Fork me on GitHub
#announcements
<
2021-12-28
>
simongray13:12:27

https://github.com/simongray/datalinguist is a REPL-friendly Clojure wrapper for Stanford University’s CoreNLP Datalinguist tries to make the https://stanfordnlp.github.io/CoreNLP/ more manageable by introducing a more data-oriented API. Several Clojure protocols are supported, e.g. Loom graph protocols and Datafy. This makes for a much smoother experience than the fairly cumbersome Java experience. Currently, the full language annotation pipeline is available in the core datalinguist namespace, while certain post-annotation features such as dependency parsing, semgrex (regex for dependency parse graphs), and triple generation have received wrappers too in separate namespaces. You can use the various annotators through their supported language models (downloaded as separate dependencies — see README) to extract valuable information from text. Have fun!

💯 14
👀 6
👍 2
❤️ 1
simongray13:12:41

I should probably qualify what I mean by data-oriented. The native Java objects that are the outcome of the language annotation process are used directly as input for the various post-annotation functions since this allows for the most direct mapping to CoreNLP’s various methods, however almost all of them can be recursively datafied at any point should you wish. Furthermore, the config used to construct a language processing pipeline is just a regular Clojure map. The point is to maximise integration with both CoreNLP as well as a typical Clojure workflow.

slimslenderslacks20:12:11

A clojure cli https://clojure.org/reference/deps_and_cli#_using_named_tools for packaging clojure apps into container images using https://github.com/GoogleContainerTools/jib (docker-less build/push) - https://github.com/vehvis/lein-jib-build already exists for leiningen. This supports jib builds in the deps.edn world, and comes with some opinions on how to layer jar dependencies in container images. https://github.com/atomisthq/jibbit

👏 11
🐳 4
📦 2
1
orestis09:12:22

Woo I was looking at juxt pack just yesterday since it was the only thing that Google brought up for this. Glad to see this. Thanks!

eskos15:12:37

I don’t have an env handy for testing this immediately so I’ll ask a dumb question instead - does this tool add dependencies as JARs in a separate layer instead of making an uberjar? Because if yes, that’s 💯🎉

slimslenderslacks16:12:03

@U8SFC8HLP ya, that's exactly what it does. It uses the basis from deps.edn to copy all of the dependencies into one layer. Then it generates a Class-Path manifest entry in the application jar and copies that to its own layer.

👍 1
slimslenderslacks16:12:22

@U7PBP4UVA feel free to reach out if you have any issues. I've been using this to deploy a pretty broad set of clojure projects (mostly deploying to gcr and ecr so far) but my entrypoints are very boring (`java -jar app.jar` with a configurable namespace for the -main - I sort of anticipate that this might not be sufficient.
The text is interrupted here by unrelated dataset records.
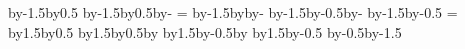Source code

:{{    \pgf@anchor@pcbtact@pine\pgfpathcircle{\pgfpoint{\pgf@x}{\pgf@y}}{\pgfutil@tempdima}
    \pgf@anchor@pcbtact@pine\pgfpathcircle{\pgfpoint{\pgf@x}{\pgf@y}}{\pgfutil@tempdimb}
    \pgf@anchor@pcbtact@pinf\pgfpathcircle{\pgfpoint{\pgf@x}{\pgf@y}}{\pgfutil@tempdima}
    \pgf@anchor@pcbtact@pinf\pgfpathcircle{\pgfpoint{\pgf@x}{\pgf@y}}{\pgfutil@tempdimb}
    \color{gray}
    \pgfsetlinewidth{2\pgflinewidth}
    \centerpoint\advance\pgf@x by-1.5\pgfutil@tempdimc\advance\pgf@y by0.5\pgfutil@tempdimd\pgfpathmoveto{\pgfpoint{\pgf@x}{\pgf@y}}
    \centerpoint\advance\pgf@x by-1.5\pgfutil@tempdimc\advance\pgf@y by0.5\pgfutil@tempdimd\advance\pgf@x by-\pgfutil@tempdime\pgfpathlineto{\pgfpoint{\pgf@x}{\pgf@y}}
    \pgfutil@tempdimf=\dipnudge
    \centerpoint\advance\pgf@x by-1.5\pgfutil@tempdimc\advance\pgf@y by\pgfutil@tempdimf\advance\pgf@x by-\pgfutil@tempdime\pgfpathlineto{\pgfpoint{\pgf@x}{\pgf@y}}
    \centerpoint\advance\pgf@x by-1.5\pgfutil@tempdimc\advance\pgf@y by-0.5\pgfutil@tempdimd\advance\pgf@x by-\pgfutil@tempdime\pgfpathlineto{\pgfpoint{\pgf@x}{\pgf@y}}
    \centerpoint\advance\pgf@x by-1.5\pgfutil@tempdimc\advance\pgf@y by-0.5\pgfutil@tempdimd\pgfpathlineto{\pgfpoint{\pgf@x}{\pgf@y}}
    \pgfutil@tempdime=\tactright
    \centerpoint\advance\pgf@x by1.5\pgfutil@tempdimc\advance\pgf@y by0.5\pgfutil@tempdimd\pgfpathmoveto{\pgfpoint{\pgf@x}{\pgf@y}}
    \centerpoint\advance\pgf@x by1.5\pgfutil@tempdimc\advance\pgf@y by0.5\pgfutil@tempdimd\advance\pgf@x by\pgfutil@tempdime\pgfpathlineto{\pgfpoint{\pgf@x}{\pgf@y}}
    \centerpoint\advance\pgf@x by1.5\pgfutil@tempdimc\advance\pgf@y by-0.5\pgfutil@tempdimd\advance\pgf@x by\pgfutil@tempdime\pgfpathlineto{\pgfpoint{\pgf@x}{\pgf@y}}
    \centerpoint\advance\pgf@x by1.5\pgfutil@tempdimc\advance\pgf@y by-0.5\pgfutil@tempdimd\pgfpathlineto{\pgfpoint{\pgf@x}{\pgf@y}}
    \color{black}
    \begingroup
    \tikzset{pcb/part labels} %
    \tikz@textfont
    \centerpoint\advance\pgf@y by-0.5\pgfutil@tempdimd\advance\pgf@y by-1.5\pgfutil@tempdimb
    \endgroup
  }
}
%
Also happy to add some more authenticators for image pushes - I now know more than I'd like to about registry authentication so I'd like that to be useful somehow.

orestis16:12:06

I'm still evaluating containers for production etc but in our case we're on AWS so ECR etc.

slimslenderslacks17:12:40

Cool, the author of lein-jib-build had already worked through most of the details for authenticating to ECR via environment variables, aws profiles, assume role, ... It's working well in practice.

Ivar Refsdal10:12:39

Neat project! I would recommend adding "-Dclojure.main.report=stderr" "-Dfile.encoding=UTF-8" to the java command in order to have helpful error messages on exceptions (and not a file) and also setting the default encoding to UTF-8 (IIRC this will affect e.g. (slurp (io/resource "some-classpath-file"))). I would also advise against using pure clojure.core/read-string as it can execute code, and instead use clojure.edn/read-string.

❤️ 1
slimslenderslacks15:12:00

@UGJE0MM0W thanks! Those do seem like better defaults - have added them now. Good catch on read-string too. Thanks again.

❤️ 1
eskos11:01:04

Those two have different semantics though, which is why https://github.com/clojure/tools.reader exists 🙂

Ivar Refsdal11:01:13

What exactly are you trying to say @U8SFC8HLP? > Presuming you're reading typical edn data [on the JVM], clojure.edn is the preferred option. Rough quote from Alex Miller https://groups.google.com/g/clojure/c/d61ImK2VCag.